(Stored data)
■ ■ ■ ■

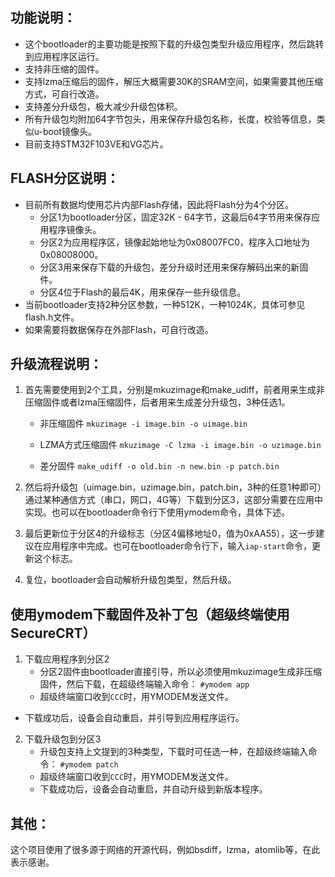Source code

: ## 功能说明：

- 这个bootloader的主要功能是按照下载的升级包类型升级应用程序，然后跳转到应用程序区运行。
- 支持非压缩的固件。
- 支持lzma压缩后的固件，解压大概需要30K的SRAM空间，如果需要其他压缩方式，可自行改造。
- 支持差分升级包，极大减少升级包体积。
- 所有升级包均附加64字节包头，用来保存升级包名称，长度，校验等信息，类似u-boot镜像头。
- 目前支持STM32F103VE和VG芯片。

## FLASH分区说明：

- 目前所有数据均使用芯片内部Flash存储，因此将Flash分为4个分区。
    - 分区1为bootloader分区，固定32K - 64字节，这最后64字节用来保存应用程序镜像头。
    - 分区2为应用程序区，镜像起始地址为0x08007FC0，程序入口地址为0x08008000。
    - 分区3用来保存下载的升级包，差分升级时还用来保存解码出来的新固件。
    - 分区4位于Flash的最后4K，用来保存一些升级信息。
- 当前bootloader支持2种分区参数，一种512K，一种1024K，具体可参见flash.h文件。
- 如果需要将数据保存在外部Flash，可自行改造。

## 升级流程说明：

1. 首先需要使用到2个工具，分别是mkuzimage和make_udiff，前者用来生成非压缩固件或者lzma压缩固件，后者用来生成差分升级包，3种任选1。

    - 非压缩固件
    `mkuzimage -i image.bin -o uimage.bin`
    
    - LZMA方式压缩固件
    `mkuzimage -C lzma -i image.bin -o uzimage.bin`
    
    - 差分固件
    `make_udiff -o old.bin -n new.bin -p patch.bin`
2. 然后将升级包（uimage.bin，uzimage.bin，patch.bin，3种的任意1种即可）通过某种通信方式（串口，网口，4G等）下载到分区3，这部分需要在应用中实现。也可以在bootloader命令行下使用ymodem命令，具体下述。
3. 最后更新位于分区4的升级标志（分区4偏移地址0，值为0xAA55），这一步建议在应用程序中完成。也可在bootloader命令行下，输入`iap-start`命令，更新这个标志。
4. 复位，bootloader会自动解析升级包类型，然后升级。
## 使用ymodem下载固件及补丁包（超级终端使用SecureCRT）
1. 下载应用程序到分区2
    - 分区2固件由bootloader直接引导，所以必须使用mkuzimage生成非压缩固件，然后下载，在超级终端输入命令：
    `#ymodem app `
    - 超级终端窗口收到`CCC`时，用YMODEM发送文件。
- 下载成功后，设备会自动重启，并引导到应用程序运行。
  
2. 下载升级包到分区3
    - 升级包支持上文提到的3种类型，下载时可任选一种，在超级终端输入命令：
    `#ymodem patch `
    - 超级终端窗口收到`CCC`时，用YMODEM发送文件。
    - 下载成功后，设备会自动重启，并自动升级到新版本程序。

## 其他：
这个项目使用了很多源于网络的开源代码，例如bsdiff，lzma，atomlib等，在此表示感谢。

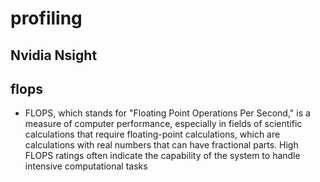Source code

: # profiling
## Nvidia Nsight
## flops
- FLOPS, which stands for "Floating Point Operations Per Second," is a measure of computer performance, especially in fields of scientific calculations that require floating-point calculations, which are calculations with real numbers that can have fractional parts. High FLOPS ratings often indicate the capability of the system to handle intensive computational tasks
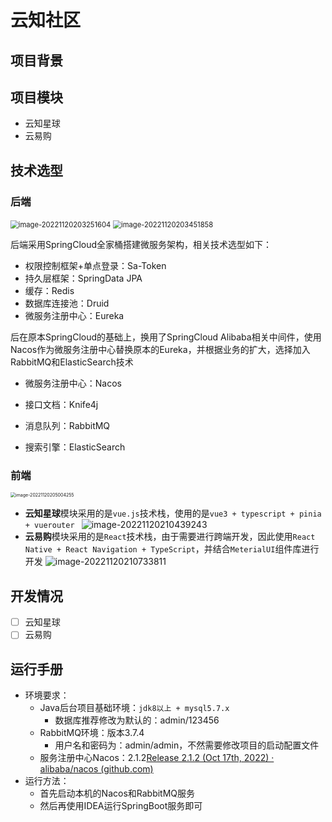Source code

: # 云知社区

## 项目背景

## 项目模块

* 云知星球
* 云易购

## 技术选型

### 后端

<img src="http://rk8lx4oxj.hn-bkt.clouddn.com/image-20221120203251604.png" alt="image-20221120203251604" style="zoom:80%;" />

<img src="http://rk8lx4oxj.hn-bkt.clouddn.com/image-20221120203451858.png" alt="image-20221120203451858" style="zoom: 80%;" />

后端采用SpringCloud全家桶搭建微服务架构，相关技术选型如下：

* 权限控制框架+单点登录：Sa-Token
* 持久层框架：SpringData JPA
* 缓存：Redis
* 数据库连接池：Druid
* 微服务注册中心：Eureka

后在原本SpringCloud的基础上，换用了SpringCloud Alibaba相关中间件，使用Nacos作为微服务注册中心替换原本的Eureka，并根据业务的扩大，选择加入RabbitMQ和ElasticSearch技术

* 微服务注册中心：Nacos

* 接口文档：Knife4j
* 消息队列：RabbitMQ
* 搜索引擎：ElasticSearch

### 前端

<img src="http://rk8lx4oxj.hn-bkt.clouddn.com/image-20221120205004255.png" alt="image-20221120205004255" style="zoom: 50%;" />

* **云知星球**模块采用的是`vue.js`技术栈，使用的是`vue3 + typescript + pinia + vuerouter `
  ![image-20221120210439243](http://rk8lx4oxj.hn-bkt.clouddn.com/image-20221120210439243.png)
* **云易购**模块采用的是`React`技术栈，由于需要进行跨端开发，因此使用`React Native + React Navigation + TypeScript`，并结合`MeterialUI`组件库进行开发
  ![image-20221120210733811](http://rk8lx4oxj.hn-bkt.clouddn.com/image-20221120210733811.png)

## 开发情况

- [ ] 云知星球
- [ ] 云易购

## 运行手册

* 环境要求：
  * Java后台项目基础环境：`jdk8以上 + mysql5.7.x`
    * 数据库推荐修改为默认的：admin/123456
  * RabbitMQ环境：版本3.7.4
    * 用户名和密码为：admin/admin，不然需要修改项目的启动配置文件
  * 服务注册中心Nacos：2.1.2[Release 2.1.2 (Oct 17th, 2022) · alibaba/nacos (github.com)](https://github.com/alibaba/nacos/releases/tag/2.1.2)
* 运行方法：
  * 首先启动本机的Nacos和RabbitMQ服务
  * 然后再使用IDEA运行SpringBoot服务即可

■ ■ ■ ■

What is required: Nothing but the lines from the first line of the data above through the line holding "- 分区1为bootloader分区，固定32K - 64字节，这最后64字节用来保存应用程序镜像头。" may appear in the response, copied exactly and without pictures.

Output of the task:
Source code

: ## 功能说明：

- 这个bootloader的主要功能是按照下载的升级包类型升级应用程序，然后跳转到应用程序区运行。
- 支持非压缩的固件。
- 支持lzma压缩后的固件，解压大概需要30K的SRAM空间，如果需要其他压缩方式，可自行改造。
- 支持差分升级包，极大减少升级包体积。
- 所有升级包均附加64字节包头，用来保存升级包名称，长度，校验等信息，类似u-boot镜像头。
- 目前支持STM32F103VE和VG芯片。

## FLASH分区说明：

- 目前所有数据均使用芯片内部Flash存储，因此将Flash分为4个分区。
    - 分区1为bootloader分区，固定32K - 64字节，这最后64字节用来保存应用程序镜像头。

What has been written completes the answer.